Он поймал шофера за локоть и, не надевая пальто, вытолкал наружу. Холодный вьюжный ветер полоснул по лицу горстью колючих, будто осколки стекла, снежинок.
– Быстро заводи! – задыхаясь от холодного воздуха, Максим Георгиевич пнул калитку и подтолкнул шофера со двора. Сам он прыгнул на переднее сиденье и нетерпеливо заерзал. Сердюченко несколько раз провернул заводную ручку, и мотор бодро затарахтел.
«Хорошо хоть прогретый!» – подумал энкавэдэшник.
– Давай, Сердюченко! Давай, Тарасик! – подгонял он увальня-хохла. – Трогай быстрее, а то из-за тебя невинного человечка убьют.
«Эмка» тронулась с места и тут же рванула вперед, тускло освещая дорогу фарами.
– Куда? – спросил водитель.
– Гони в Кусково. На тот пруд, куда мы с очкариком ездили. Помнишь?
– Как не помнить, помню, – обычно ленивый Сердюченко подался вперед и погнал машину на предельной скорости.
Но, едва въехав в сокольнический лес, «эмка» хватанула задним колесом обочину, стала поперек дороги и забуксовала. Сердюченко, ругаясь, поддал газу, но только глубже увяз.
– Твою мать! – рассвирепел Дроздов. – Убью гада!
– А поедет кто, Максим Георгиевич? Что ж я, по-вашему, специально? – повернулся к нему шофер. – А то помогли бы лучше вытолкнуть.
– Я еще машину не толкал. Ну ты, Сердюченко, откалываешь номера! Суки, давить вас надо! Только денежек дашь, охамеваете до крайней точки! – разъярился Дроздов и, продолжая грязно ругаться, выбрался на дорогу. – Куда толкать-то?
– Вперед, Максим Георгиевич! – прокричал Тарас, включая передачу.

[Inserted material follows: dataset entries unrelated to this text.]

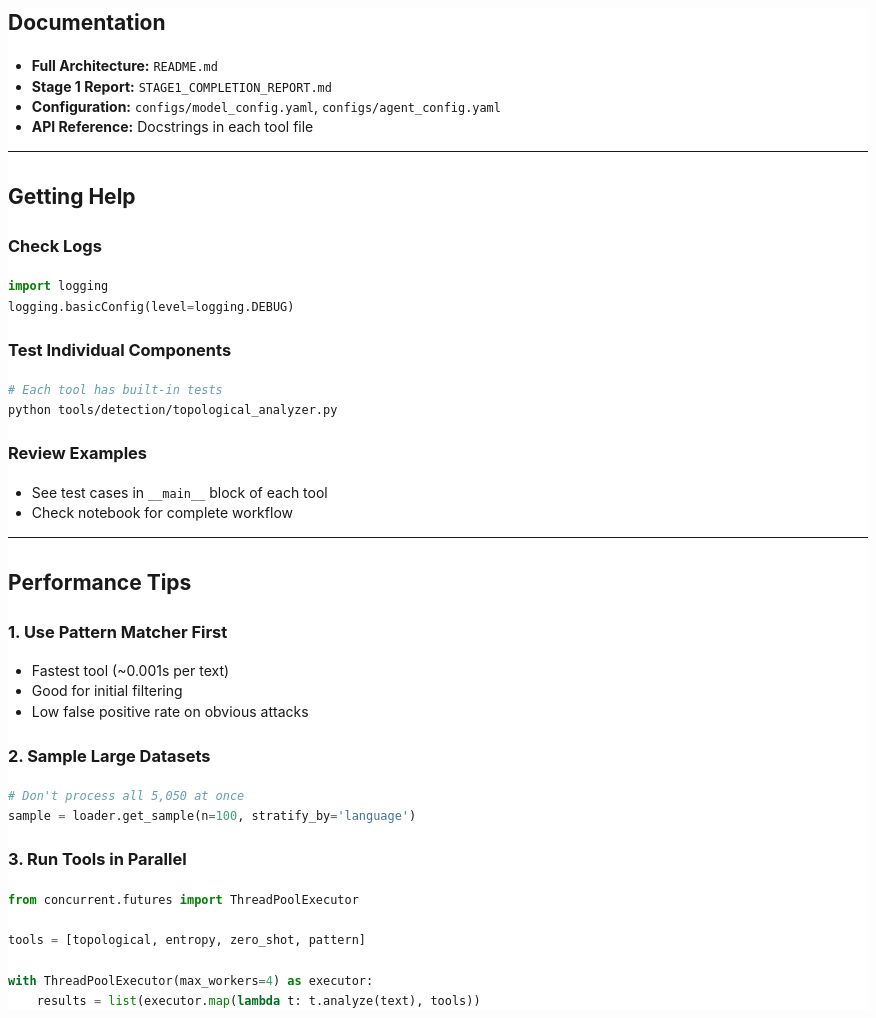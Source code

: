 
## Documentation

- **Full Architecture:** `README.md`
- **Stage 1 Report:** `STAGE1_COMPLETION_REPORT.md`
- **Configuration:** `configs/model_config.yaml`, `configs/agent_config.yaml`
- **API Reference:** Docstrings in each tool file

---

## Getting Help

### Check Logs
```python
import logging
logging.basicConfig(level=logging.DEBUG)
```

### Test Individual Components
```bash
# Each tool has built-in tests
python tools/detection/topological_analyzer.py
```

### Review Examples
- See test cases in `__main__` block of each tool
- Check notebook for complete workflow

---

## Performance Tips

### 1. Use Pattern Matcher First
- Fastest tool (~0.001s per text)
- Good for initial filtering
- Low false positive rate on obvious attacks

### 2. Sample Large Datasets
```python
# Don't process all 5,050 at once
sample = loader.get_sample(n=100, stratify_by='language')
```

### 3. Run Tools in Parallel
```python
from concurrent.futures import ThreadPoolExecutor

tools = [topological, entropy, zero_shot, pattern]

with ThreadPoolExecutor(max_workers=4) as executor:
    results = list(executor.map(lambda t: t.analyze(text), tools))
```
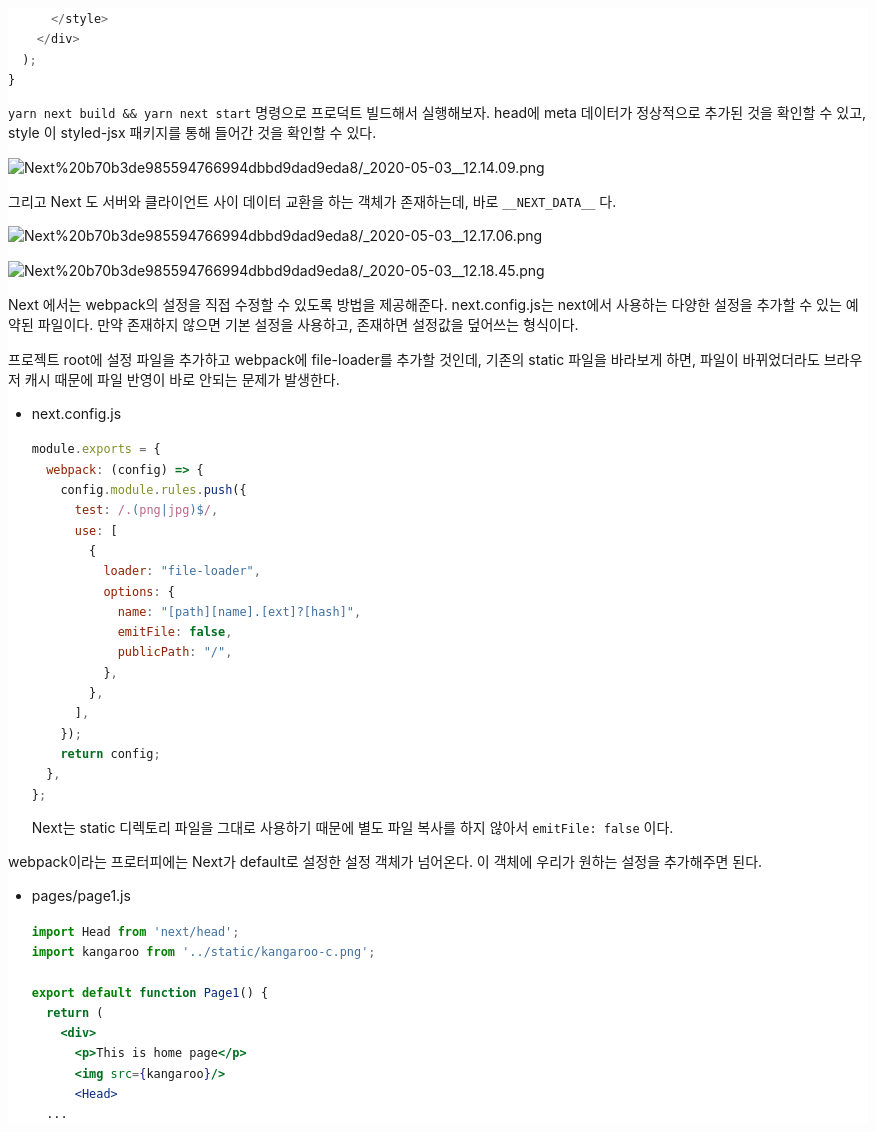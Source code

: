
   ```jsx
        </style>
      </div>
    );
  }
  ```

`yarn next build && yarn next start` 명령으로 프로덕트 빌드해서 실행해보자. head에 meta 데이터가 정상적으로 추가된 것을 확인할 수 있고, style 이 styled-jsx 패키지를 통해 들어간 것을 확인할 수 있다.

![Next%20b70b3de985594766994dbbd9dad9eda8/_2020-05-03__12.14.09.png](Next%20b70b3de985594766994dbbd9dad9eda8/_2020-05-03__12.14.09.png)

그리고 Next 도 서버와 클라이언트 사이 데이터 교환을 하는 객체가 존재하는데, 바로 `__NEXT_DATA__` 다.

![Next%20b70b3de985594766994dbbd9dad9eda8/_2020-05-03__12.17.06.png](Next%20b70b3de985594766994dbbd9dad9eda8/_2020-05-03__12.17.06.png)

![Next%20b70b3de985594766994dbbd9dad9eda8/_2020-05-03__12.18.45.png](Next%20b70b3de985594766994dbbd9dad9eda8/_2020-05-03__12.18.45.png)

Next 에서는 webpack의 설정을 직접 수정할 수 있도록 방법을 제공해준다. next.config.js는 next에서 사용하는 다양한 설정을 추가할 수 있는 예약된 파일이다. 만약 존재하지 않으면 기본 설정을 사용하고, 존재하면 설정값을 덮어쓰는 형식이다.

프로젝트 root에 설정 파일을 추가하고 webpack에 file-loader를 추가할 것인데, 기존의 static 파일을 바라보게 하면, 파일이 바뀌었더라도 브라우저 캐시 때문에 파일 반영이 바로 안되는 문제가 발생한다.

- next.config.js

  ```jsx
  module.exports = {
    webpack: (config) => {
      config.module.rules.push({
        test: /.(png|jpg)$/,
        use: [
          {
            loader: "file-loader",
            options: {
              name: "[path][name].[ext]?[hash]",
              emitFile: false,
              publicPath: "/",
            },
          },
        ],
      });
      return config;
    },
  };
  ```

  Next는 static 디렉토리 파일을 그대로 사용하기 때문에 별도 파일 복사를 하지 않아서 `emitFile: false` 이다.

webpack이라는 프로터피에는 Next가 default로 설정한 설정 객체가 넘어온다. 이 객체에 우리가 원하는 설정을 추가해주면 된다.

- pages/page1.js

  ```jsx
  import Head from 'next/head';
  import kangaroo from '../static/kangaroo-c.png';

  export default function Page1() {
    return (
      <div>
        <p>This is home page</p>
        <img src={kangaroo}/>
        <Head>
  	...
  ```
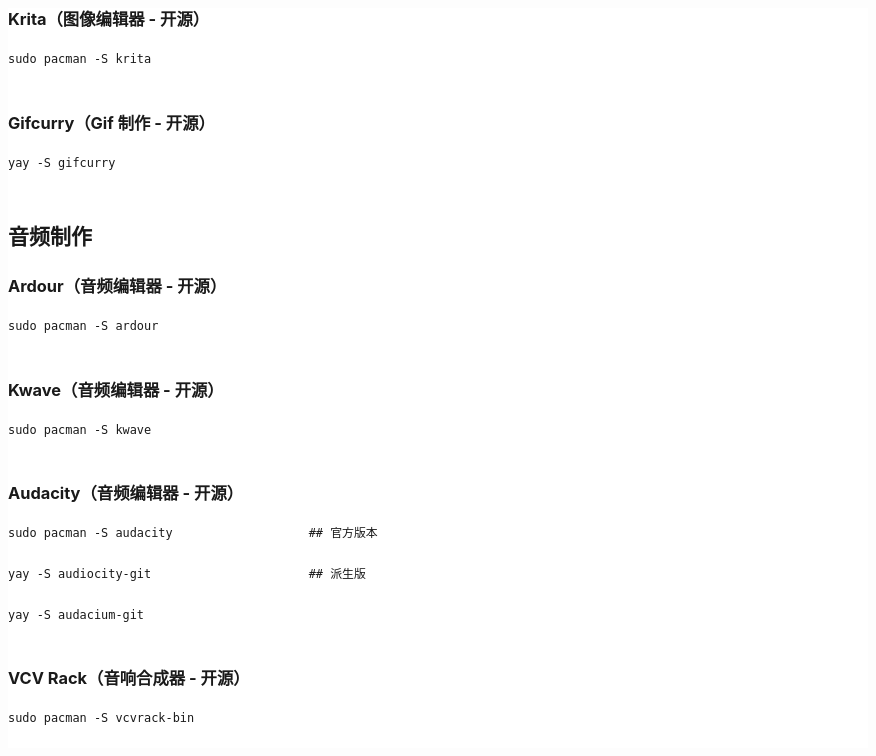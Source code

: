 ### Krita（图像编辑器 - 开源）

```
sudo pacman -S krita


```

### Gifcurry（Gif 制作 - 开源）

```
yay -S gifcurry


```

## 音频制作

### Ardour（音频编辑器 - 开源）

```
sudo pacman -S ardour


```

### Kwave（音频编辑器 - 开源）

```
sudo pacman -S kwave


```

### Audacity（音频编辑器 - 开源）

```
sudo pacman -S audacity                   ## 官方版本

yay -S audiocity-git                      ## 派生版

yay -S audacium-git


```

### VCV Rack（音响合成器 - 开源）

```
sudo pacman -S vcvrack-bin


```
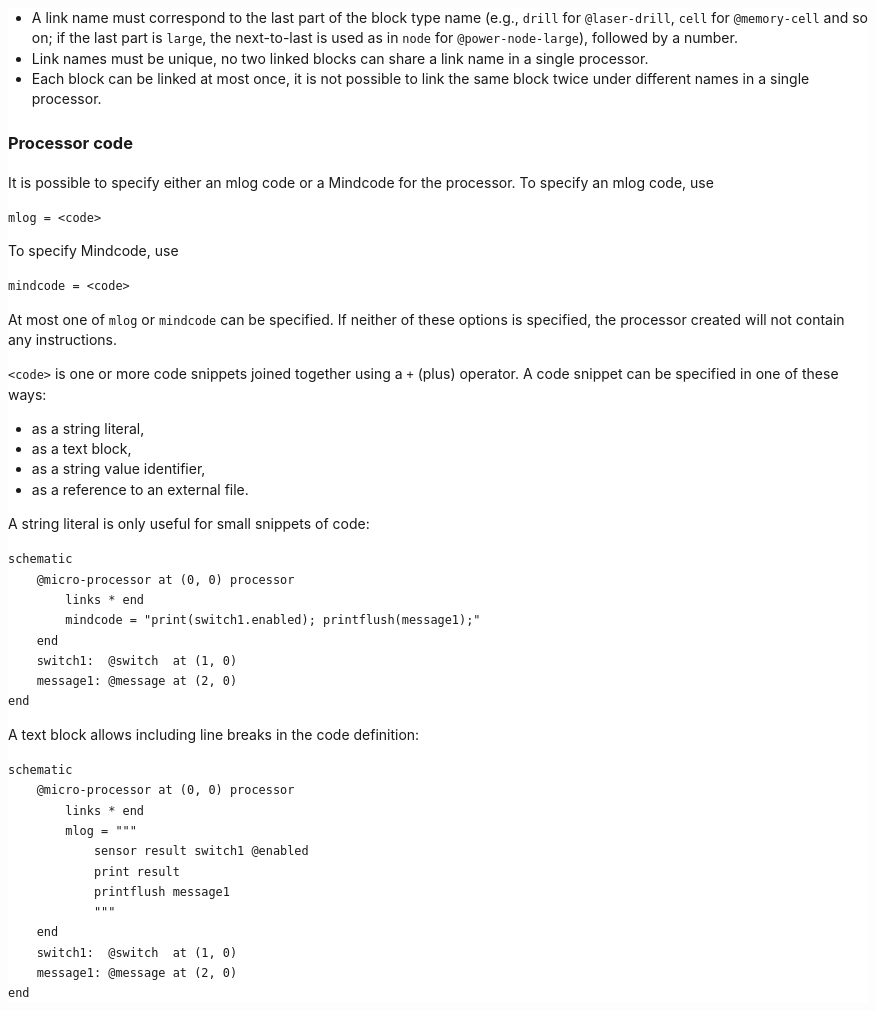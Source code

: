 * A link name must correspond to the last part of the block type name (e.g., `drill` for `@laser-drill`, `cell` for 
  `@memory-cell` and so on; if the last part is `large`, the next-to-last is used as in `node` for 
  `@power-node-large`), followed by a number.
* Link names must be unique, no two linked blocks can share a link name in a single processor.
* Each block can be linked at most once, it is not possible to link the same block twice under different names in a 
  single processor.

### Processor code

It is possible to specify either an mlog code or a Mindcode for the processor. To specify an mlog code, use

```
mlog = <code>
```

To specify Mindcode, use

```
mindcode = <code>
```

At most one of `mlog` or `mindcode` can be specified. If neither of these options is specified, the processor created 
will not contain any instructions.

`<code>` is one or more code snippets joined together using a `+` (plus) operator. A code snippet can be specified in 
one of these ways:

* as a string literal,
* as a text block,
* as a string value identifier,
* as a reference to an external file.

A string literal is only useful for small snippets of code:

```
schematic
    @micro-processor at (0, 0) processor
        links * end
        mindcode = "print(switch1.enabled); printflush(message1);"
    end
    switch1:  @switch  at (1, 0)
    message1: @message at (2, 0)
end
```

A text block allows including line breaks in the code definition:

```
schematic
    @micro-processor at (0, 0) processor
        links * end
        mlog = """
            sensor result switch1 @enabled
            print result
            printflush message1
            """
    end
    switch1:  @switch  at (1, 0)
    message1: @message at (2, 0)
end
```
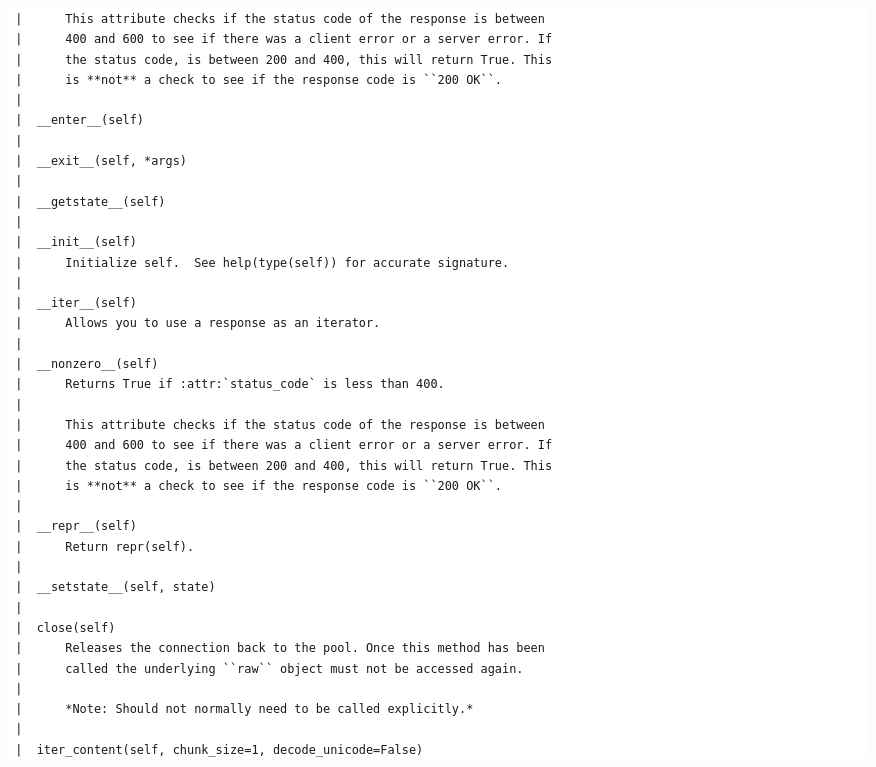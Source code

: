      |      This attribute checks if the status code of the response is between
     |      400 and 600 to see if there was a client error or a server error. If
     |      the status code, is between 200 and 400, this will return True. This
     |      is **not** a check to see if the response code is ``200 OK``.
     |  
     |  __enter__(self)
     |  
     |  __exit__(self, *args)
     |  
     |  __getstate__(self)
     |  
     |  __init__(self)
     |      Initialize self.  See help(type(self)) for accurate signature.
     |  
     |  __iter__(self)
     |      Allows you to use a response as an iterator.
     |  
     |  __nonzero__(self)
     |      Returns True if :attr:`status_code` is less than 400.
     |      
     |      This attribute checks if the status code of the response is between
     |      400 and 600 to see if there was a client error or a server error. If
     |      the status code, is between 200 and 400, this will return True. This
     |      is **not** a check to see if the response code is ``200 OK``.
     |  
     |  __repr__(self)
     |      Return repr(self).
     |  
     |  __setstate__(self, state)
     |  
     |  close(self)
     |      Releases the connection back to the pool. Once this method has been
     |      called the underlying ``raw`` object must not be accessed again.
     |      
     |      *Note: Should not normally need to be called explicitly.*
     |  
     |  iter_content(self, chunk_size=1, decode_unicode=False)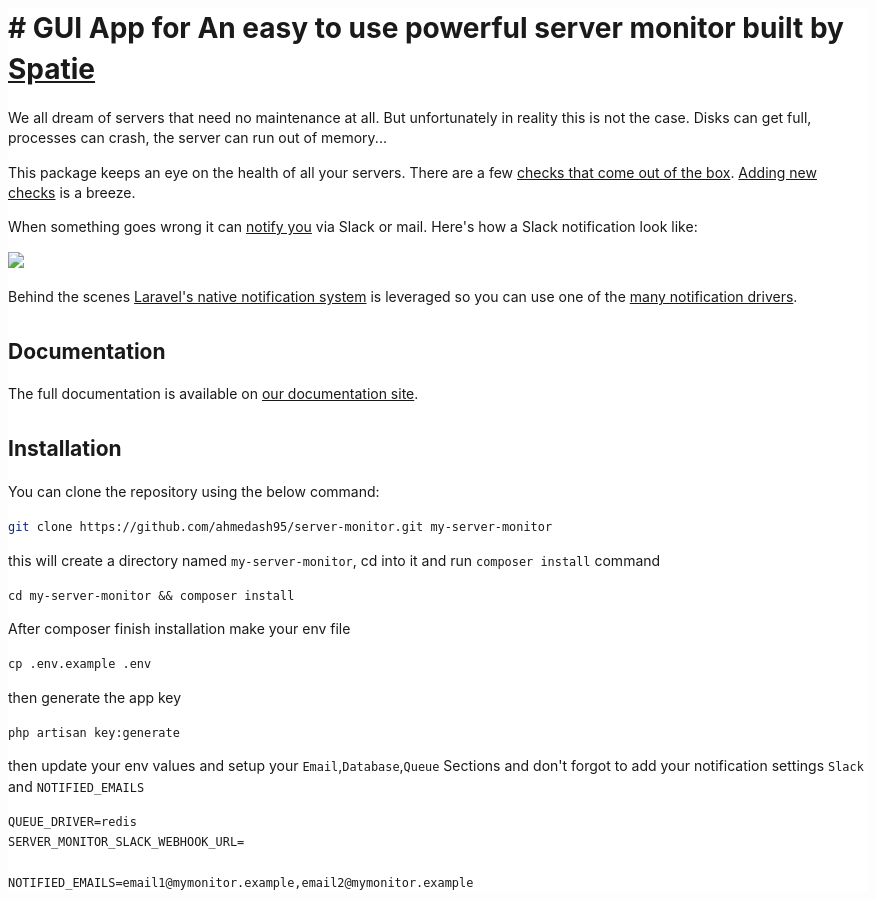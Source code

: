 # # GUI App for An easy to use powerful server monitor built by [Spatie](https://github.com/spatie)

We all dream of servers that need no maintenance at all. But unfortunately in reality this is not the case. Disks can get full, processes can crash, the server can run out of memory...

This package keeps an eye on the health of all your servers. There are a few [checks that come out of the box](https://docs.spatie.be/laravel-server-monitor/v1/monitoring-basics/built-in-checks). [Adding new checks](https://docs.spatie.be/laravel-server-monitor/v1/monitoring-basics/writing-your-own-checks) is a breeze.

When something goes wrong it can [notify you](https://docs.spatie.be/laravel-server-monitor/v1/monitoring-basics/notifications-and-events) via Slack or mail. Here's how a Slack notification look like:

<img src="https://docs.spatie.be/images/server-monitor/check-failed.jpg" class="screenshot -slack">

Behind the scenes [Laravel's native notification system](https://laravel.com/docs/5.4/notifications) is leveraged so you can use one of the [many notification drivers](http://laravel-notification-channels.com/).

## Documentation

The full documentation is available on [our documentation site](https://docs.spatie.be/laravel-server-monitor).

## Installation

You can clone the repository using the below command:

```bash
git clone https://github.com/ahmedash95/server-monitor.git my-server-monitor
```

this will create a directory named `my-server-monitor`, cd into it and run `composer install` command

```
cd my-server-monitor && composer install
```

After composer finish installation make your env file 

```
cp .env.example .env
```

then generate the app key
```
php artisan key:generate
```

then update your env values and setup your `Email`,`Database`,`Queue` Sections and don't forgot to add your notification settings `Slack` and `NOTIFIED_EMAILS`
```
QUEUE_DRIVER=redis
SERVER_MONITOR_SLACK_WEBHOOK_URL=

NOTIFIED_EMAILS=email1@mymonitor.example,email2@mymonitor.example
```
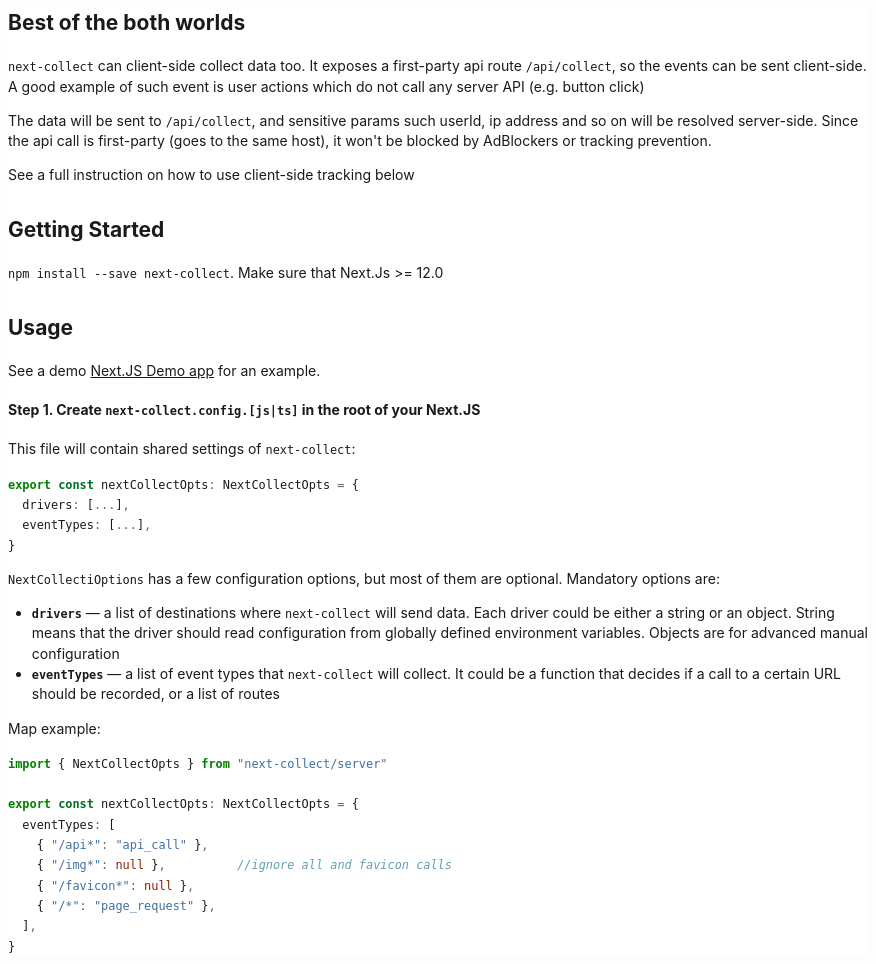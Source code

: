 ## Best of the both worlds

`next-collect` can client-side collect data too. It exposes a first-party api route `/api/collect`, so the events can be sent client-side. 
A good example of such event is user actions which do not call any server API (e.g. button click)

The data will be sent to `/api/collect`, and sensitive params such userId, ip address and so on will be resolved server-side. Since the api call is first-party 
(goes to the same host), it won't be blocked by AdBlockers or tracking prevention.

See a full instruction on how to use client-side tracking below

## Getting Started

`npm install --save next-collect`. Make sure that Next.Js >= 12.0

## Usage

See a demo [Next.JS Demo app](https://github.com/jitsucom/next-collect/tree/main/apps/nextjs-demo-app) for an example.

#### Step 1. Create `next-collect.config.[js|ts]` in the root of your Next.JS

This file will contain shared settings of `next-collect`:

```typescript
export const nextCollectOpts: NextCollectOpts = {
  drivers: [...],
  eventTypes: [...],
}
```

`NextCollectiOptions` has a few configuration options, but most of them are optional. Mandatory options are:
 * **`drivers`** — a list of destinations where `next-collect` will send data. Each driver could be either a string or an object. 
String means that the driver should read configuration from globally defined environment variables. Objects are for advanced manual 
configuration
 * **`eventTypes`** — a list of event types that `next-collect` will collect. It could be a function that decides if
a call to a certain URL should be recorded, or a list of routes

Map example:

```typescript
import { NextCollectOpts } from "next-collect/server"

export const nextCollectOpts: NextCollectOpts = {
  eventTypes: [
    { "/api*": "api_call" },    
    { "/img*": null },          //ignore all and favicon calls
    { "/favicon*": null },      
    { "/*": "page_request" },
  ],
}
```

Мотор взревел, из-под колес на Дроздова выметнулись два снежных потока, машина сдвинулась с места и выбралась на дорогу. Энкавэдэшник побежал за ней, но «эмка» неожиданно покатилась задним ходом прямо на него. Дроздов попытался отскочить, но подошвы его пижонских туфелек скользнули на снегу, и энкавэдэшник ухнул прямо под задний бампер автомобиля.
– Сволочуга, Сердюченко! – прохрипел он, выбираясь из машины. – Ты что, ублюдок! Не видишь, куда сдаешь?
Дроздов начал подниматься на ноги, отряхивая с брюк снег, но тут же в лицо ему больно и холодно ударило что-то тяжелое. Верхние зубы хрустнули, а рот наполнился железным привкусом крови.
Максим Георгиевич поднял на Сердюченко изумленный взгляд.
– Ты что?! – шепеляво спросил он и выплюнул на снег вязкий черный сгусток.
– Это тебе, гнида, за жинку мою! – Сердюченко вновь поднял увесистый разводной ключ. – Лучше бы ты подавился тем спиртом, который она для тебя таскала.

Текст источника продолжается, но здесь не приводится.